TASK TO CARRY OUT: Please find the lines in the following records that hold "image", and copy them.

PROVIDED DATA:

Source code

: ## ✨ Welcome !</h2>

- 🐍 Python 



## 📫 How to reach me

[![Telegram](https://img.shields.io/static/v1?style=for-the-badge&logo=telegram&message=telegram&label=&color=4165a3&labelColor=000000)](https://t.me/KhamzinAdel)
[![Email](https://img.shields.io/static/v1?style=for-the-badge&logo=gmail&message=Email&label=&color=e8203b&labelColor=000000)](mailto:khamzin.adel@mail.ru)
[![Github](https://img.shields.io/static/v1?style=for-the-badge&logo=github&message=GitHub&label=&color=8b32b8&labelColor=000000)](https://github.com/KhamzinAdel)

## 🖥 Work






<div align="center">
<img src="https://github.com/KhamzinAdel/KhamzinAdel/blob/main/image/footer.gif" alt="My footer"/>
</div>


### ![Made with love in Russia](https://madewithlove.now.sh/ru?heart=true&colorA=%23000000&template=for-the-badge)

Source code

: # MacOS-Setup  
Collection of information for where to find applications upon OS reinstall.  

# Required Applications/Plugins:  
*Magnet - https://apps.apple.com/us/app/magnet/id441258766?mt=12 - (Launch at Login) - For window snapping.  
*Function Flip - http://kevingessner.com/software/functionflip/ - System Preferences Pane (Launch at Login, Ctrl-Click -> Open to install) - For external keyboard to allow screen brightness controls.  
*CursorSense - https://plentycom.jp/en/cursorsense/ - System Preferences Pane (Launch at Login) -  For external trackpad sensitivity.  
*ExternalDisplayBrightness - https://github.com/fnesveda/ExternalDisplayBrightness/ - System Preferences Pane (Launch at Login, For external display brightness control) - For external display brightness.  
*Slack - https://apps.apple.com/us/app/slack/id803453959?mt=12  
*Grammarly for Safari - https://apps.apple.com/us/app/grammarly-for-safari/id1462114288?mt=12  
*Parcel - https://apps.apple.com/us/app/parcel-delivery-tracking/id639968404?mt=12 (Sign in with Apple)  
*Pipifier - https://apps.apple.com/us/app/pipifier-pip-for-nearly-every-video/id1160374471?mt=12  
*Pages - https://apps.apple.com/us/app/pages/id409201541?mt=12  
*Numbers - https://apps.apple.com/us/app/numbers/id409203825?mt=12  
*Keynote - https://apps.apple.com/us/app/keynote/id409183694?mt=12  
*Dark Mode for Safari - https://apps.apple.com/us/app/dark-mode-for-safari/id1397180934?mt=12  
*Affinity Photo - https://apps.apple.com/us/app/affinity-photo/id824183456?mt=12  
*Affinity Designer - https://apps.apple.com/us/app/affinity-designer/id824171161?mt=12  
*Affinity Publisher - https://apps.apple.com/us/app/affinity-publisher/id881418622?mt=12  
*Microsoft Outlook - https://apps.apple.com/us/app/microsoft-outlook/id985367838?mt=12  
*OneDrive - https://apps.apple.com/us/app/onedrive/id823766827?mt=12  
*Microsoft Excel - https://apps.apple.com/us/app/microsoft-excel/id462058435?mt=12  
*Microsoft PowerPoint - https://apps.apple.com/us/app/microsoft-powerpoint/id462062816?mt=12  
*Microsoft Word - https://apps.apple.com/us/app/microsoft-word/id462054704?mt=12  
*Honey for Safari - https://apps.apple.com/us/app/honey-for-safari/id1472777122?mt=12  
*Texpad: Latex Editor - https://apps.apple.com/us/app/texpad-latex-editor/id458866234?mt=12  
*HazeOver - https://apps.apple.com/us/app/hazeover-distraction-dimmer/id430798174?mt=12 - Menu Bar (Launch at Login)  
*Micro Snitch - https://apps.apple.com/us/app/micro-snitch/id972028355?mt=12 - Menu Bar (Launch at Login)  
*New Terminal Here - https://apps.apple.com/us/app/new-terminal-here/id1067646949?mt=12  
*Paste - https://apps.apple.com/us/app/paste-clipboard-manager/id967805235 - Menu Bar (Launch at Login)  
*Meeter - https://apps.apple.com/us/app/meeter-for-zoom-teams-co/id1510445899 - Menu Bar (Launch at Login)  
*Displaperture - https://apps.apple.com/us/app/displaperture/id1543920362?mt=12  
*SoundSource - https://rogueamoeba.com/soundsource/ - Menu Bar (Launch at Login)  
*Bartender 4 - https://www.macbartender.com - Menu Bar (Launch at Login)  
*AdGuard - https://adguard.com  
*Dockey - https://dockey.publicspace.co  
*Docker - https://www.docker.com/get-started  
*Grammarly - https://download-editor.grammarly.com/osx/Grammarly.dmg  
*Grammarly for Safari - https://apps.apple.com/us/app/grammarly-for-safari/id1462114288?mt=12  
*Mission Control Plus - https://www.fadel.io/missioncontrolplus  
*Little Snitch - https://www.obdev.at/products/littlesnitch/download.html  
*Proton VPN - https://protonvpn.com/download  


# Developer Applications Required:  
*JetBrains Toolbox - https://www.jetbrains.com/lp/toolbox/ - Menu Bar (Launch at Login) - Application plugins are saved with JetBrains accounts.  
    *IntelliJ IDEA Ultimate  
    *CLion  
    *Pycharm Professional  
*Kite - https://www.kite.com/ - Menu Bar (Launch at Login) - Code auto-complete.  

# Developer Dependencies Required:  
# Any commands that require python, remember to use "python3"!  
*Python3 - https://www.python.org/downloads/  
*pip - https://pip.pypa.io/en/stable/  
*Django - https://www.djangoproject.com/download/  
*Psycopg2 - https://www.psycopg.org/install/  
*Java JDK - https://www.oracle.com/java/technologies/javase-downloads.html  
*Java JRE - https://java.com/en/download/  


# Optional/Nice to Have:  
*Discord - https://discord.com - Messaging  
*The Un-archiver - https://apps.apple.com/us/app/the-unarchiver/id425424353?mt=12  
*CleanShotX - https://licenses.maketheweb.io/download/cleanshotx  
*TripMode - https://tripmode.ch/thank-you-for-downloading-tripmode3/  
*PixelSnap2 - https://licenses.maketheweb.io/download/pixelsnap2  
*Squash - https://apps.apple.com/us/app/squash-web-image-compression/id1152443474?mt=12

TASK RESULT:
<img src="https://github.com/KhamzinAdel/KhamzinAdel/blob/main/image/footer.gif" alt="My footer"/>
*Squash - https://apps.apple.com/us/app/squash-web-image-compression/id1152443474?mt=12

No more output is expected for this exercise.